Edit: by "synchronize access", I do not mean synchronize the entire data structure (which would end up blocking either producer or consumer). Instead, synchronize only those bits that are being updated, and only at the time that you update them. You'll find that most of the producer's work can take place in an unsynchronized manner: for example, if you're building a tree, you can identify the node where the insert needs to happen, synchronize on that node, do the insert, then continue on.
In your producer thread, you are likely to have some kind of main loop. This is probably the best place to interrupt your producer. Instead of using wait() and notify() I suggest you use the java synchronization objects introduced in java 5.
You could potentially do something like that
class Indexer {
Lock lock = new ReentrantLock();
public void index(){
while(somecondition){
this.lock.lock();
try{
// perform one indexing step
}finally{
lock.unlock();
}
}
}
public Item lookup(){
this.lock.lock();
try{
// perform your lookup
}finally{
lock.unlock();
}
}
}
You need to make sure that each time the indexer releases the lock, your index is in a consistent, legal state. In this scenario, when the indexer releases the lock, it leaves a chance for a new or waiting lookup() operation to take the lock, complete and release the lock, at which point your indexer can proceed to its next step. If no lookup() is currently waiting, then your indexer just reaquires the lock itself and goes on with its next operation.
If you think you might have more that one thread trying to do the lookup at the same time, you might want to have a look at the ReadWriteLock interface and ReentrantReadWriteLock implementation.
Of course this solution is the simple way to do it. It will block either one of the threads that doesn't have the lock. You may want to check if you can just synchronize on your data structure directly, but that might prove tricky since building indexes tends to use some sort of balanced tree or B-Tree or whatnot where node insertion is far from being trivial.
I suggest you first try that simple approach, then see if the way it behaves suits you. If it doesn't, you may either try breaking up the the indexing steps into smaller steps, or try synchronizing on only parts of your data structure.
Don't worry too much about the performance of locking, in java uncontended locking (when only one thread is trying to take the lock) is cheap. As long as most of your locking is uncontented, locking performance is nothing to be concerned about.

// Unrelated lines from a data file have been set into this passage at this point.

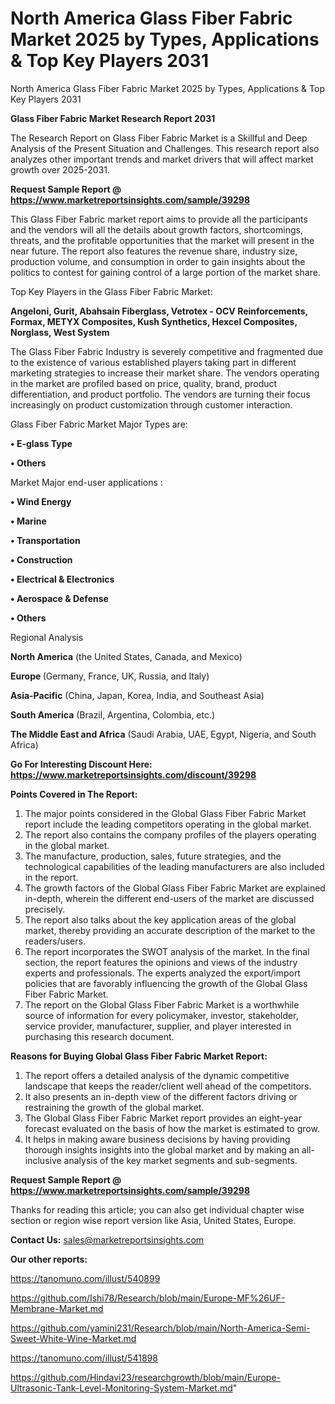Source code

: # North America Glass Fiber Fabric Market 2025 by Types, Applications & Top Key Players 2031
North America Glass Fiber Fabric Market 2025 by Types, Applications & Top Key Players 2031

<strong>Glass Fiber Fabric Market Research Report 2031</strong>

The Research Report on Glass Fiber Fabric Market is a Skillful and Deep Analysis of the Present Situation and Challenges. This research report also analyzes other important trends and market drivers that will affect market growth over 2025-2031.

<strong>Request Sample Report @ <a href=https://www.marketreportsinsights.com/sample/39298>https://www.marketreportsinsights.com/sample/39298</a></strong>

This Glass Fiber Fabric market report aims to provide all the participants and the vendors will all the details about growth factors, shortcomings, threats, and the profitable opportunities that the market will present in the near future. The report also features the revenue share, industry size, production volume, and consumption in order to gain insights about the politics to contest for gaining control of a large portion of the market share.

Top Key Players in the Glass Fiber Fabric Market:

<strong>Angeloni, Gurit, Abahsain Fiberglass, Vetrotex - OCV Reinforcements, Formax, METYX Composites, Kush Synthetics, Hexcel Composites, Norglass, West System</strong>

The Glass Fiber Fabric Industry is severely competitive and fragmented due to the existence of various established players taking part in different marketing strategies to increase their market share. The vendors operating in the market are profiled based on price, quality, brand, product differentiation, and product portfolio. The vendors are turning their focus increasingly on product customization through customer interaction.

Glass Fiber Fabric Market Major Types are:

<strong>•  E-glass Type

•  Others</strong>

Market Major end-user applications :

<strong>•  Wind Energy

•  Marine

•  Transportation

•  Construction

•  Electrical & Electronics

•  Aerospace & Defense

•  Others</strong>

Regional Analysis

</u><strong><b>North America</b></strong> (the United States, Canada, and Mexico)

<strong><b>Europe </b></strong>(Germany, France, UK, Russia, and Italy)

<strong><b>Asia-Pacific</b></strong> (China, Japan, Korea, India, and Southeast Asia)

<strong><b>South America</b></strong> (Brazil, Argentina, Colombia, etc.)

<strong><b>The Middle East and Africa</b></strong> (Saudi Arabia, UAE, Egypt, Nigeria, and South Africa)

<strong>Go For Interesting Discount Here: <a href=https://www.marketreportsinsights.com/discount/39298>https://www.marketreportsinsights.com/discount/39298</a></strong>

<strong>Points Covered in The Report:</strong>
<ol>
  <li>The major points considered in the Global Glass Fiber Fabric Market report include the leading competitors operating in the global market.</li>
  <li>The report also contains the company profiles of the players operating in the global market.</li>
  <li>The manufacture, production, sales, future strategies, and the technological capabilities of the leading manufacturers are also included in the report.</li>
  <li>The growth factors of the Global Glass Fiber Fabric Market are explained in-depth, wherein the different end-users of the market are discussed precisely.</li>
  <li>The report also talks about the key application areas of the global market, thereby providing an accurate description of the market to the readers/users.</li>
  <li>The report incorporates the SWOT analysis of the market. In the final section, the report features the opinions and views of the industry experts and professionals. The experts analyzed the export/import policies that are favorably influencing the growth of the Global Glass Fiber Fabric Market.</li>
  <li>The report on the Global Glass Fiber Fabric Market is a worthwhile source of information for every policymaker, investor, stakeholder, service provider, manufacturer, supplier, and player interested in purchasing this research document.</li>
</ol>
<strong>Reasons for Buying Global Glass Fiber Fabric Market Report:</strong>

<ol>
  <li>The report offers a detailed analysis of the dynamic competitive landscape that keeps the reader/client well ahead of the competitors.</li>
  <li>It also presents an in-depth view of the different factors driving or restraining the growth of the global market.</li>
  <li>The Global Glass Fiber Fabric Market report provides an eight-year forecast evaluated on the basis of how the market is estimated to grow.</li>
  <li>It helps in making aware business decisions by having providing thorough insights insights into the global market and by making an all-inclusive analysis of the key market segments and sub-segments.</li>
</ol>
<strong>Request Sample Report @ <a href=https://www.marketreportsinsights.com/sample/39298>https://www.marketreportsinsights.com/sample/39298</a></strong>


Thanks for reading this article; you can also get individual chapter wise section or region wise report version like Asia, United States, Europe.

<strong>Contact Us:</strong>
sales@marketreportsinsights.com

<strong>Our other reports:</strong>

<a href=https://tanomuno.com/illust/540899>https://tanomuno.com/illust/540899</a>

<a href=https://github.com/Ishi78/Research/blob/main/Europe-MF%26UF-Membrane-Market.md>https://github.com/Ishi78/Research/blob/main/Europe-MF%26UF-Membrane-Market.md</a>

<a href=https://github.com/yamini231/Research/blob/main/North-America-Semi-Sweet-White-Wine-Market.md>https://github.com/yamini231/Research/blob/main/North-America-Semi-Sweet-White-Wine-Market.md</a>

<a href=https://tanomuno.com/illust/541898>https://tanomuno.com/illust/541898</a>

<a href=https://github.com/Hindavi23/researchgrowth/blob/main/Europe-Ultrasonic-Tank-Level-Monitoring-System-Market.md>https://github.com/Hindavi23/researchgrowth/blob/main/Europe-Ultrasonic-Tank-Level-Monitoring-System-Market.md</a>"
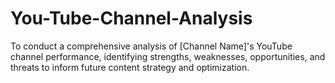 # You-Tube-Channel-Analysis
To conduct a comprehensive analysis of [Channel Name]'s YouTube channel performance, identifying strengths, weaknesses, opportunities, and threats to inform future content strategy and optimization.
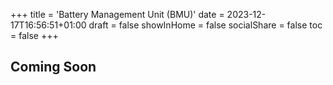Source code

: +++
title = 'Battery Management Unit (BMU)'
date = 2023-12-17T16:56:51+01:00
draft = false
showInHome = false
socialShare = false
toc = false
+++

## Coming Soon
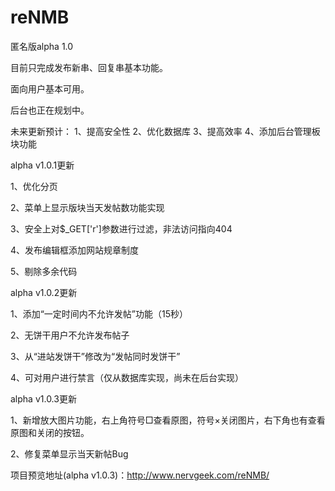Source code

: # reNMB
匿名版alpha 1.0

目前只完成发布新串、回复串基本功能。

面向用户基本可用。

后台也正在规划中。

未来更新预计：
1、提高安全性
2、优化数据库
3、提高效率
4、添加后台管理板块功能


alpha v1.0.1更新

1、优化分页

2、菜单上显示版块当天发帖数功能实现

3、安全上对$_GET['r']参数进行过滤，非法访问指向404

4、发布编辑框添加网站规章制度

5、剔除多余代码


alpha v1.0.2更新

1、添加“一定时间内不允许发帖”功能（15秒）

2、无饼干用户不允许发布帖子

3、从“进站发饼干”修改为“发帖同时发饼干”

4、可对用户进行禁言（仅从数据库实现，尚未在后台实现）

alpha v1.0.3更新

1、新增放大图片功能，右上角符号□查看原图，符号×关闭图片，右下角也有查看原图和关闭的按钮。

2、修复菜单显示当天新帖Bug

项目预览地址(alpha v1.0.3)：http://www.nervgeek.com/reNMB/
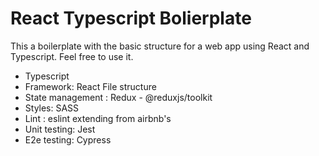 # React Typescript Bolierplate

This a boilerplate with the basic structure for a web app using React and Typescript. Feel free to use it.

- Typescript
- Framework: React File structure
- State management : Redux - @reduxjs/toolkit
- Styles: SASS
- Lint : eslint extending from airbnb's
- Unit testing: Jest
- E2e testing: Cypress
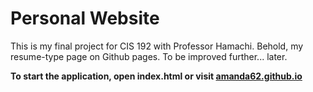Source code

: # Personal Website
This is my final project for CIS 192 with Professor Hamachi.
Behold, my resume-type page on Github pages.
To be improved further... later.

**To start the application, open index.html or visit [amanda62.github.io](https://amanda62.github.io/)**
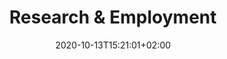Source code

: ---
title: "Research & Employment"
description: "Doks comes with commands for common tasks."
lead: "Contact me for detailed information"
date: 2020-10-13T15:21:01+02:00
lastmod: 2020-10-13T15:21:01+02:00
draft: false
images: []
menu: 
  docs:
    parent: "prologue"
weight: 140
toc: true
---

The producer application can have two indices: published and in-work. The producer will work only with in-work, the consumer will work only with published. Once the producer done with indexing it can replace in-work one with published (usually swapping one pointer). The producer may also publish copy of the partial index if will bring value. This way you will avoid long term locks -- it will be useful when index accessed by lost of consumers.
No, that's not possible.
The only way of notifying a thread without any explicit code in the thread itself is to use Thread.interrupt(), which will cause an exception in the thread. interrrupt() is usually not very reliable though, because throwing a exception at some random point in the code is a nightmare to get right in all code paths. Beside that, a single try{}catch(Throwable){} somewhere in the thread (including any libraries that you use) could be enough to swallow the signal.
In most cases, the only correct solution is use a shared flag or a queue that the consumer can use to pass messages to the producer. If you worry about the producer being unresponsive or freezing, run it in a separate thread and require it to send heartbeat messages every n seconds. If it does not send a heartbeat, kill it. (Note that determining whether a producer is actually freezing, and not just waiting for an external event, is often very hard to get right as well).